Journal

Wednesday, June 09, 2004

After the Thunderstorms

Woken up this morning rather earlier than usual, by my assistant Lorraine. "I made you a cup of tea," she said. "Can you drive me to the Hospital? I think I broke my arm in the night."

She'd tripped over something in the dark, and hadn't wanted to bother anyone, so lay in her room in agony for four hours. Bizarrely, that bit I understand. The bit I don't understand is the making me a cup of tea with a broken arm. (Not that I'm not grateful. It was a very nice cup of tea.)

Several X-rays later, it seems the bone is cracked, not broken, her arm is now in a sling, she's on painkillers, is much happier, and she won't actually be playing the violin when Folk Underground appear at the Duluth Renfest this weekend. And I'll be making my own tea.

So I'll just post a bunch of links and things. Apologies to all of you who sent me these for not including your whole messages:

There's a poster for Howl's Moving Castle up at nausicaa.net. Diana Wynne Jones! Miyazaki! I'm really, really looking forward to it.

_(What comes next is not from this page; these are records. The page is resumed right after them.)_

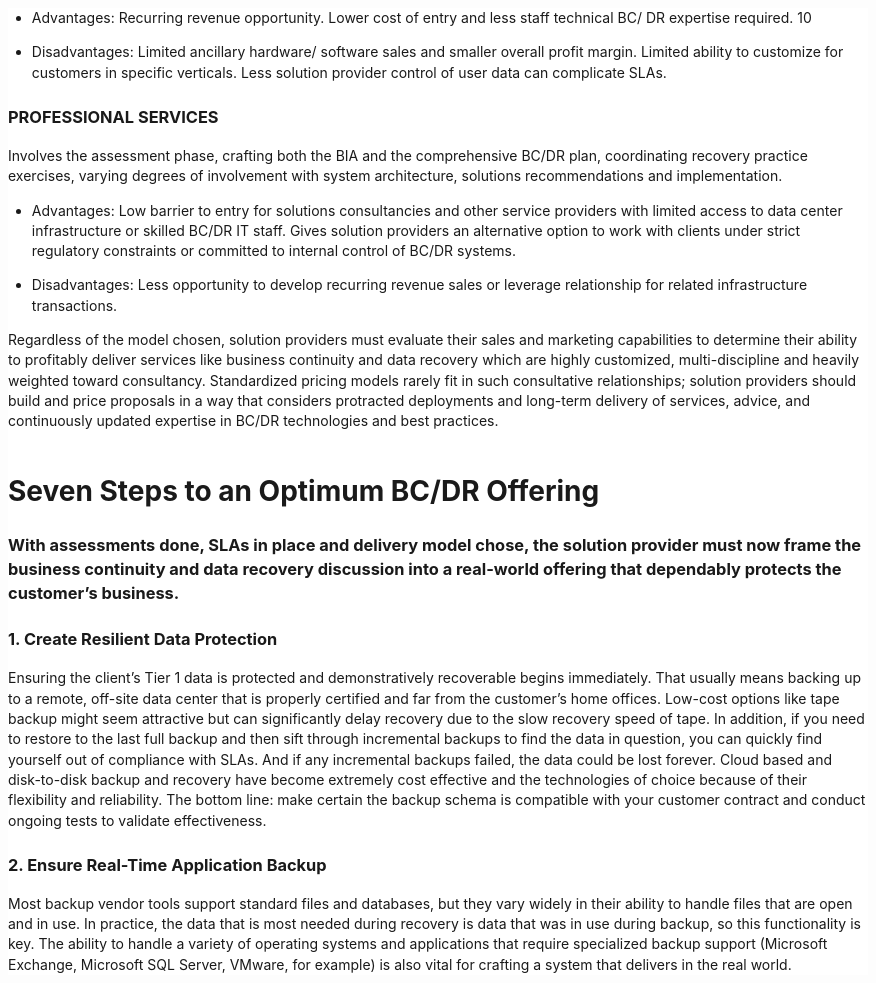 - Advantages: Recurring revenue opportunity. Lower cost of entry and less staff technical BC/ DR expertise required. 10

- Disadvantages: Limited ancillary hardware/ software sales and smaller overall profit margin. Limited ability to customize for customers in specific verticals. Less solution provider control of user data can complicate SLAs.

### PROFESSIONAL SERVICES

Involves the assessment phase, crafting both the BIA and the comprehensive BC/DR plan, coordinating recovery practice exercises, varying degrees of involvement with system architecture, solutions recommendations and implementation.

- Advantages: Low barrier to entry for solutions consultancies and other service providers with limited access to data center infrastructure or skilled BC/DR IT staff. Gives solution providers an alternative option to work with clients under strict regulatory constraints or committed to internal control of BC/DR systems.

- Disadvantages: Less opportunity to develop recurring revenue sales or leverage relationship for related infrastructure transactions.

Regardless of the model chosen, solution providers must evaluate their sales and marketing capabilities to determine their ability to profitably deliver services like business continuity and data recovery which are highly customized, multi-discipline and heavily weighted toward consultancy. Standardized pricing models rarely fit in such consultative relationships; solution providers should build and price proposals in a way that considers protracted deployments and long-term delivery of services, advice, and continuously updated expertise in BC/DR technologies and best practices.

# Seven Steps to an Optimum BC/DR Offering

### With assessments done, SLAs in place and delivery model chose, the solution provider must now frame the business continuity and data recovery discussion into a real-world offering that dependably protects the customer’s business.

### 1. Create Resilient Data Protection

Ensuring the client’s Tier 1 data is protected and demonstratively recoverable begins immediately. That usually means backing up to a remote, off-site data center that is properly certified and far from the customer’s home offices. Low-cost options like tape backup might seem attractive but can significantly delay recovery due to the slow recovery speed of tape. In addition, if you need to restore to the last full backup and then sift through incremental backups to find the data in question, you can quickly find yourself out of compliance with SLAs. And if any incremental backups failed, the data could be lost forever. Cloud based and disk-to-disk backup and recovery have become extremely cost effective and the technologies of choice because of their flexibility and reliability. The bottom line: make certain the backup schema is compatible with your customer contract and conduct ongoing tests to validate effectiveness.

### 2. Ensure Real-Time Application Backup

Most backup vendor tools support standard files and databases, but they vary widely in their ability to handle files that are open and in use. In practice, the data that is most needed during recovery is data that was in use during backup, so this functionality is key. The ability to handle a variety of operating systems and applications that require specialized backup support (Microsoft Exchange, Microsoft SQL Server, VMware, for example) is also vital for crafting a system that delivers in the real world.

On the subject of Japan, I've been fascinated by this Japanese news summary site. Part of it, I'm sure is just the way things are phrased: TOKUSHIMA -- A company president who set up a surveillance camera in a dormitory for female Chinese trainee students "to prevent the trainees from disappearing" faces charges for peeping, police said left me with a short story in my head, in which people slowly vanish away, and eventually completely disappear, unless they're watched by helpful other people with surveillance cameras all the time. While the headline Probe shows adults rampantly approaching kids for sex left me pondering the unfortunate set of meanings of the word rampantly.

There are plans afoot for thousands of Christians to move to South Carolina, and then secede from the union. No word on what the South Carolinans think about this.

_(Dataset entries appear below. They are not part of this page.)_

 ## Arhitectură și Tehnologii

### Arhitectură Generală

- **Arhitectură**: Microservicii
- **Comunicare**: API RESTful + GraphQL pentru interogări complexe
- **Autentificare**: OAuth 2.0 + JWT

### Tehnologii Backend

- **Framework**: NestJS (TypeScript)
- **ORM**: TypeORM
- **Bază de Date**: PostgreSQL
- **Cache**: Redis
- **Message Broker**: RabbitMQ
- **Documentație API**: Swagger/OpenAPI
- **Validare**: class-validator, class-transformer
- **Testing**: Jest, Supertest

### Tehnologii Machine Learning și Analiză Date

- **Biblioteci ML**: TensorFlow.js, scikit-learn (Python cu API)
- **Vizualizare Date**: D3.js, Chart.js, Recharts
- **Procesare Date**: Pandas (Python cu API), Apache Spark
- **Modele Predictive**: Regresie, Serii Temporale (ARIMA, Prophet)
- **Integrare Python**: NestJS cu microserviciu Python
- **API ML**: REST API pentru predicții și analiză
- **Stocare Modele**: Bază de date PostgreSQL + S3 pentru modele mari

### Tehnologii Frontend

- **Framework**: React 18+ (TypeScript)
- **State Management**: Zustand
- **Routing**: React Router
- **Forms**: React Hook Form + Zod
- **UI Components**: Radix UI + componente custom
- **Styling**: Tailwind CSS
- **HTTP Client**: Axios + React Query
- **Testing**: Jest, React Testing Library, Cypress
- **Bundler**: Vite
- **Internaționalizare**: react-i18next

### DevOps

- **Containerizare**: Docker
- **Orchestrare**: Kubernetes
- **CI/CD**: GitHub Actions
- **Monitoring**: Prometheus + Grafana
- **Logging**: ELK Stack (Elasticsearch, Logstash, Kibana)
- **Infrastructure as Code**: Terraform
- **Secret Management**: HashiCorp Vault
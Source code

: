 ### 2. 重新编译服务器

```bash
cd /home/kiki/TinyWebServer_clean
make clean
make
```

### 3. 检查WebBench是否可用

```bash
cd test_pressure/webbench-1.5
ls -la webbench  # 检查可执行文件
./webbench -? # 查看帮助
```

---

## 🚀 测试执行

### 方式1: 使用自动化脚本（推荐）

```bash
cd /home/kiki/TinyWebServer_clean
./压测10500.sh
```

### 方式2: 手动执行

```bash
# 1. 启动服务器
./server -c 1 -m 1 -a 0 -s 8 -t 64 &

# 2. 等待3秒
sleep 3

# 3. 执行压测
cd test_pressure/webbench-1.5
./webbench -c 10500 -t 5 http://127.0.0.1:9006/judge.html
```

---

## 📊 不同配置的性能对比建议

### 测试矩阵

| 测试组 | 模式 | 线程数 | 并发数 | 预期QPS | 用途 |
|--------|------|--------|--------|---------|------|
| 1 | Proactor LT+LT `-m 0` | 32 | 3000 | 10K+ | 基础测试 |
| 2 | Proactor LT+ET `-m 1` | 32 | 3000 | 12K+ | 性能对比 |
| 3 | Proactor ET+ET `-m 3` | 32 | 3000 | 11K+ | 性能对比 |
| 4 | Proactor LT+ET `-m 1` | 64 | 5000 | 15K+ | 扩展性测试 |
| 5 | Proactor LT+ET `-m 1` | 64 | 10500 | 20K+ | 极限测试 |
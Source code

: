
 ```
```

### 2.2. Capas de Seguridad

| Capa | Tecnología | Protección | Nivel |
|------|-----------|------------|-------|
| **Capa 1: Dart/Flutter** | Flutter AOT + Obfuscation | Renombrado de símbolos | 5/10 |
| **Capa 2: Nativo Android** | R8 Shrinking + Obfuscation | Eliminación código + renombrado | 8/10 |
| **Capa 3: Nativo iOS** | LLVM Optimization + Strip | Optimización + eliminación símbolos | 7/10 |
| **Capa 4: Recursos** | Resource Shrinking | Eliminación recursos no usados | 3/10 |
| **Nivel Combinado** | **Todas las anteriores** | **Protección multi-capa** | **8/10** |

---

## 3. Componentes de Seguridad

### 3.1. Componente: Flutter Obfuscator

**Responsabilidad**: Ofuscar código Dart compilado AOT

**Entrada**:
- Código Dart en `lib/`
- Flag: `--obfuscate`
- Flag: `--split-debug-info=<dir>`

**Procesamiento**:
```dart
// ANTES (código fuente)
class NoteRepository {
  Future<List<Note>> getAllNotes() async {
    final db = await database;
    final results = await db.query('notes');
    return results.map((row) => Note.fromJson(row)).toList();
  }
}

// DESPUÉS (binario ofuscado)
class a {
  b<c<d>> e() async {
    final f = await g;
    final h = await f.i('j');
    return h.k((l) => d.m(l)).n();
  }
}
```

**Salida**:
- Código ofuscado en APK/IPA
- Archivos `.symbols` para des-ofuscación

Some nice person in Hawaii sent me this link to an article about a Childrens literature conference with a lovely photo of The Wolves in the Walls.

There are a bunch of things coming out I've not mentioned, that I probably should. This is the cover of the forthcoming Harper Childrens edition of The Day I Swapped My Dad For Two Goldfish. The red circle, which you can't quite read, tells you that the first printing is a limited edition which comes with a free CD of me reading the story.

This is the cover of Fantagraphics' book of interviews, Hanging Out With the Dream King, by Joe McCabe. The cover, at least at this stage in its design, sort of misses out on telling what's actually interesting about the book, which is it isn't that it's a book of interviews with me (well, it has one) but more with people I've worked with and collaborated with -- Joe's interviewed people as diverse as Tori Amos and Alice Cooper, Charles Vess and Sam Kieth, and pretty much everyone else he could find. The cover photo looks like it's me in a padded cell, but it was actually taken in the Library Hotel last year, the day after the signing that went on forever.

This rather gorgeous image is listed on Amazon as the cover of Creatures of the Night, the upcoming Michael Zulli book, containing adaptations of "The Price" and "Daughter of Owls". Actually the cover looks like this. The first image is part of the cover that Michael Zulli has done for the second "Creatures of the Night" book, his adaptation of "The Facts in the Case of the Dissapearance of Miss Finch". Here's more about the first book. It's a hardback -- uniform with P Craig Russell's Murder Mysteries and John Bolton's Harlequin Valentine.

I was fascinated and amused by the story of Pete the Public Service Porno Puppet.

Oliver Morton's comments on the Beagle Report, or lack thereof, over at Mainly Martian, strike me as one of the joys of blogs: informed, timely, sensible commentary by someone in a position to know something about the subject -- in this case, Mars, and how to land on it, or not.